The imaging field 14', following reflection from the elbow-joint mirror 68, impinges an imaging lens 72, which is most preferably a microscope objective lens having a focal length of a few millimeters, e.g., up to about 1 millimeter. The microscope objective lens 72 is positioned relative to the lens 66 so that the plane corresponding to its entrance aperture, indicated in the figure by the line 74, forms the conjugate image plane relative to the plane defining the reflecting surface of the galvanometric mirror (line 64) . As before, positioning of the microscope objective lens 72 in this manner allows its entrance aperture to form the object plane relative to the conjugate image plane. This allows the spatial wander of the scanned field (in the xy plane) to be minimized at the aperture, thereby minimizing non- uniformity in light intensity over the field of view on the sample.

The lens 72 focusses the imaging field to different depths in the tissue 22. In embodiments, the depth of focus may be adjusted by mechanically translating the lens 72 in a normal direction relative to the tissue surface. Alternatively, an additional focussing lens 16 (having, for example a focal length of between 100 cm and 2 m) mounted on the scanning platform 18 may be placed at any point along the optical axis, and translated along the beam path in an oscillatory manner in order to continuously vary, or scan along the optical or z axis, the depth of focus. Preferably, the scanning platform is driven by the same driver used to power the galvanometric mirror; alternatively, a separate driver may be used. The scanning lens 16 may optionally be positioned at other points in the beam path, such as prior to the mirror 30 as indicated in the figure. In combination with the x and y scanning initiated by, respectively, the polygon and galvanometric mirror, scanning an optic along the optical (z) axis allows real- time, three-dimensional imaging of horizontal and vertical or tilted sections of tissue in a continuously adjustable manner.

Actual imaging is preferably performed using light remitted (i.e., reflected or emitted light) from the sample. For example, a small portion 14"' of the imaging field 14' may be reflected back off different components of tissue, such as cells, following irradiation with the imaging field. Only light reflected from tissue components lying at the imaging lens's focal plane will remain collimated following propagation through the system of optics; light reflected from other planes in the tissue will be spatially divergent or convergent. After reflecting off the polygon mirror 44, the collimated reflected field impinges and is reflected off of the beam-splitting optic, and is focussed by a lens 76 through an aperture 78 and onto the face of an optical detector 80, such as an avalanche photodiode. The size of the aperture is chosen so that only light reflected from the focal plane in the sample is passed; typically the aperture has a diameter of between 25 and 100 microns.

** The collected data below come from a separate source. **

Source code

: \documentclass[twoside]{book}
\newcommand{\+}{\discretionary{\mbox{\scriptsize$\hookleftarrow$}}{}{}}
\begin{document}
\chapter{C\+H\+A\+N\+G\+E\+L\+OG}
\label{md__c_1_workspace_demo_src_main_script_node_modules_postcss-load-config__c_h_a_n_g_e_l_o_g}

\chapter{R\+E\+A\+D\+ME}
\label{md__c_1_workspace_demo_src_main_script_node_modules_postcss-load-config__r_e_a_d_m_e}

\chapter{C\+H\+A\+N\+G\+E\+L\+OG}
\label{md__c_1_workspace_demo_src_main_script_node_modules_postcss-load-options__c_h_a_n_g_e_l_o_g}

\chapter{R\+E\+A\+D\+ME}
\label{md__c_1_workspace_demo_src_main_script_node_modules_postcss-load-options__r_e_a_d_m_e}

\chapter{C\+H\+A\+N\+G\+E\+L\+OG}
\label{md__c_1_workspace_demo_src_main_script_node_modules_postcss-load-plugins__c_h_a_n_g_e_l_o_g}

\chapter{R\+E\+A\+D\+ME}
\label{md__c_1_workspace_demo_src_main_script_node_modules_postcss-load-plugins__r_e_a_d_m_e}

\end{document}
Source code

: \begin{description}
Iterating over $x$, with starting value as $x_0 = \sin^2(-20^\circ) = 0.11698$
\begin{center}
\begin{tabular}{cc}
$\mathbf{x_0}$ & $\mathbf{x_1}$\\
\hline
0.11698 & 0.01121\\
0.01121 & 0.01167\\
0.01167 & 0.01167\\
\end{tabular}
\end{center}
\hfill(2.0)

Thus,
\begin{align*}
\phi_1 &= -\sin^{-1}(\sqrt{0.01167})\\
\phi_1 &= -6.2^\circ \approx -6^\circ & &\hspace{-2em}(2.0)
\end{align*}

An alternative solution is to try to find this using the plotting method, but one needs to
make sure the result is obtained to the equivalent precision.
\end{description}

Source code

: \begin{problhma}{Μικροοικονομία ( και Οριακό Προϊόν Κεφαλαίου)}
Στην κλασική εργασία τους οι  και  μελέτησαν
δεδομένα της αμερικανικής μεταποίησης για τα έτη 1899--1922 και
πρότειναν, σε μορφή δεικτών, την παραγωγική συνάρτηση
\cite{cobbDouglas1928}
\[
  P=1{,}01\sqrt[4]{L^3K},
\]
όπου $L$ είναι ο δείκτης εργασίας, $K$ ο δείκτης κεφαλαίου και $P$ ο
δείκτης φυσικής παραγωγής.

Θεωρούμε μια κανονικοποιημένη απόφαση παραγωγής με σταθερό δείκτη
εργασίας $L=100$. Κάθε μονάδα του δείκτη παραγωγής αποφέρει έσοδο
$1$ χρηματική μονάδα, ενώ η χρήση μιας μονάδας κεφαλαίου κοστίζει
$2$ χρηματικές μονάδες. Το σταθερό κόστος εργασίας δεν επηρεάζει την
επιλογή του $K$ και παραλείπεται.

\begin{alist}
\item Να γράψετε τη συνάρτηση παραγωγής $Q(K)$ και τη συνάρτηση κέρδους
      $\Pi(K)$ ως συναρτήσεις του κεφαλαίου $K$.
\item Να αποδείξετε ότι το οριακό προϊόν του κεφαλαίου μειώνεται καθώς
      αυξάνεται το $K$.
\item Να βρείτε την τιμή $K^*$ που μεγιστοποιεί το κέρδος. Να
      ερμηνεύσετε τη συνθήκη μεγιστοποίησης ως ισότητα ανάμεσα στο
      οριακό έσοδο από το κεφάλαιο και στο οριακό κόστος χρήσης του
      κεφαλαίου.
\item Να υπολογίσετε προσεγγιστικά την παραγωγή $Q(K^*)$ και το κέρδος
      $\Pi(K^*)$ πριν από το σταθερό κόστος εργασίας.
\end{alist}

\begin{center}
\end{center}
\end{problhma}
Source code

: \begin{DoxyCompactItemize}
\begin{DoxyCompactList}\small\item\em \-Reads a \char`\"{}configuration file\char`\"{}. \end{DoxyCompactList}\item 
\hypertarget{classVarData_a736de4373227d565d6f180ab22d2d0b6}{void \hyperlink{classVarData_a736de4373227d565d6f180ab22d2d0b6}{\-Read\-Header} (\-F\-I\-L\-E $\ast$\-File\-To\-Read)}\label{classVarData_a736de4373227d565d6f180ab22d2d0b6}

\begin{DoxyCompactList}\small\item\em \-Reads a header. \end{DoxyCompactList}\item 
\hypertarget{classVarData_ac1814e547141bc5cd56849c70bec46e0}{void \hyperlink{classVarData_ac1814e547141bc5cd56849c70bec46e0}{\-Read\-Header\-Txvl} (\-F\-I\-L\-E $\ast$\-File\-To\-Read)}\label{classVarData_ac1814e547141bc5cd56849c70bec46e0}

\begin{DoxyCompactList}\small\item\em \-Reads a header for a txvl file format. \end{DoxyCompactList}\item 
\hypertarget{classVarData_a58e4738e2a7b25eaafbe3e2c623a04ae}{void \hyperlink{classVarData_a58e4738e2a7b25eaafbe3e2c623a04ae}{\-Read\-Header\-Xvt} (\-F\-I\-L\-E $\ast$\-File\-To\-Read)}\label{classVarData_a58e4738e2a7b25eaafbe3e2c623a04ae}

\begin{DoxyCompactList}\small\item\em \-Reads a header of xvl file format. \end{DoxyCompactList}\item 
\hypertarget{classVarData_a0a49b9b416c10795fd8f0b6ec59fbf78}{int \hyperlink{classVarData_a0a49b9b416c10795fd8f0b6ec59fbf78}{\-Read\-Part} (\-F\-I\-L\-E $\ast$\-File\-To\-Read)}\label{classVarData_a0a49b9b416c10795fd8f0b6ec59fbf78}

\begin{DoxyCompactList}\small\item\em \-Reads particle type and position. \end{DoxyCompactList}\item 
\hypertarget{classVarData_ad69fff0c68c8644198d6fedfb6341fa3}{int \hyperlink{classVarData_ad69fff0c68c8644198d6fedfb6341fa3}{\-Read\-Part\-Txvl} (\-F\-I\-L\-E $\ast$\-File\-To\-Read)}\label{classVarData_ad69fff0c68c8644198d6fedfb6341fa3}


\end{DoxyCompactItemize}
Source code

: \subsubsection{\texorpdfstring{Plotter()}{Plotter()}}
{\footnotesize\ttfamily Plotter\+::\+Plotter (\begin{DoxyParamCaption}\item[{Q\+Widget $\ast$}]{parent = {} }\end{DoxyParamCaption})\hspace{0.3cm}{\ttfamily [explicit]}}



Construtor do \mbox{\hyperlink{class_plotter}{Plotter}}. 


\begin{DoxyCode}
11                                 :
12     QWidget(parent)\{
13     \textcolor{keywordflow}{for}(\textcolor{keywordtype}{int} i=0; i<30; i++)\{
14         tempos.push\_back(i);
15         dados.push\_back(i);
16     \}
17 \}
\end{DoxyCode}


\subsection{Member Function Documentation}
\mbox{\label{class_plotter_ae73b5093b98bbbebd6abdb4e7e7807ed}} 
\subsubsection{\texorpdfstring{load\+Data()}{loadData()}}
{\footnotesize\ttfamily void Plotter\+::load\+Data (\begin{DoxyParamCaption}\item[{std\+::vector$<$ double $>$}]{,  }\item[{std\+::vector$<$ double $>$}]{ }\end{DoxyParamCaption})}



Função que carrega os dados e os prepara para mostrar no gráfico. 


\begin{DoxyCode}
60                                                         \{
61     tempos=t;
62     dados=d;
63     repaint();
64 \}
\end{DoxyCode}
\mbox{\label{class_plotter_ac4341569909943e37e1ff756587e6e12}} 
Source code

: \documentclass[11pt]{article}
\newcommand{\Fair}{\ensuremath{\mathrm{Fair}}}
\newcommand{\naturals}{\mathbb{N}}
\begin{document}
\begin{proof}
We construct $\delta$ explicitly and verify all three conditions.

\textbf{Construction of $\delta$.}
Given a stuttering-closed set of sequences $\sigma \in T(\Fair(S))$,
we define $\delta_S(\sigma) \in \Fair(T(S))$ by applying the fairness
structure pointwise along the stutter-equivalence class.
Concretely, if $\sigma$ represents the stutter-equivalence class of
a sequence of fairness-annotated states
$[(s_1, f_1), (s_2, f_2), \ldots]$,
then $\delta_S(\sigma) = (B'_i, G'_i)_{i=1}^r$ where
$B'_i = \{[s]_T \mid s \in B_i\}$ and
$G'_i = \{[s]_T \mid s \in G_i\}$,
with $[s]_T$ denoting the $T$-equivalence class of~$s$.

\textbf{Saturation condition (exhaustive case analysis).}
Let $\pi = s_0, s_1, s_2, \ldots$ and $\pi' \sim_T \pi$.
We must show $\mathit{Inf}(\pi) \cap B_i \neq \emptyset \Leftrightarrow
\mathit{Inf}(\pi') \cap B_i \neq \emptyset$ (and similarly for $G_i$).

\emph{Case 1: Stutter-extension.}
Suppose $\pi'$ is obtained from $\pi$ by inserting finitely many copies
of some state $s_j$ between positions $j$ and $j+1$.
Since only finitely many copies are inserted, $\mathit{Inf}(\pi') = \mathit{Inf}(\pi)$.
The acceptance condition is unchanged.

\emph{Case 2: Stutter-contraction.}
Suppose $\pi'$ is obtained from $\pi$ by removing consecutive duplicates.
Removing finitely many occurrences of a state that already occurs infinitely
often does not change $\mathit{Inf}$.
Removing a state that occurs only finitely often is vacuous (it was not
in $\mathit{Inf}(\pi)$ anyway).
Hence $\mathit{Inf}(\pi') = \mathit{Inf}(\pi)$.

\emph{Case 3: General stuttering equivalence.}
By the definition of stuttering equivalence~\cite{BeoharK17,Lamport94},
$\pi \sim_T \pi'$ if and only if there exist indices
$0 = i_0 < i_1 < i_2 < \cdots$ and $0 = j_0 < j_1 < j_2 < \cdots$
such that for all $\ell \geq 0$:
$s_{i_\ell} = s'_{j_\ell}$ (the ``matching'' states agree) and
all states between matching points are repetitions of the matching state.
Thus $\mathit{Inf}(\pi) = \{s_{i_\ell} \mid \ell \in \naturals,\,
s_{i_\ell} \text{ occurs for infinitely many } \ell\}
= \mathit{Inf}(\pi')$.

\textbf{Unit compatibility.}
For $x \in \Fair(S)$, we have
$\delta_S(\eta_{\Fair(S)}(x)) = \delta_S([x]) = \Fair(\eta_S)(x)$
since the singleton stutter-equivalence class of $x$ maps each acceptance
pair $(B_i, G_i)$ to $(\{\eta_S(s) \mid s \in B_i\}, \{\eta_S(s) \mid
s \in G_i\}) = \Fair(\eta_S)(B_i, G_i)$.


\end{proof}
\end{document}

Light irradiating the optical detector 80 generates a light-induced signal, indicated in the figure by the signal line 82: horizontal components of the reflected field 14'" generate electrical signals at the standard video frequency of 15.7 kHz, while vertical components of the signal generate electrical signals at the lower frequency of about 60 Hz, a rate corresponding to the frame-renewal frequency of conventional video equipment. Both signals, along with the scan pulse generated by the optical detector 46, are sent to the control electronics 36 for processing. In preferred embodiments, such electronics include separate circuit boards for processing the individual horizontal and vertical signals into a video signal, which is then processed by a third circuit board prior to output to either the video camera 24 for real-time viewing, or to the videotape recorder 40 or frame-grabber 38 for permanent storage. With reference to Fig. 2, the articulated arm 20 of the confocal microscope allows the imaging field 14' to be effectively delivered to the sample for imaging purposes. Reflecting elbow-joint mirrors 68 allow the arm to be easily translated and manipulated with respect to the sample, thereby facilitating real-time in vivo imaging of tissue which may lie in hard-to-reach places. In addition, because the arm is mobile and thus follows the movements of the subject, small time-dependent fluctuations in the tissue, such as those corresponding to the subject's breathing or heart beat, can be corrected when the arm is secured to the subject. Although a single joint is shown in the arm of the figure, it is understood that multiple joints may be included in order to lend flexibility and additional mobility. Generally, joints with 90° angle turns for each joint are used. Alternatively, other joint angles may be used. This design offer improvements over conventional confocal microscopes, wherein such fluctuations occurring in live subjects may move the image plane out of focus, thereby reducing the quality of the image.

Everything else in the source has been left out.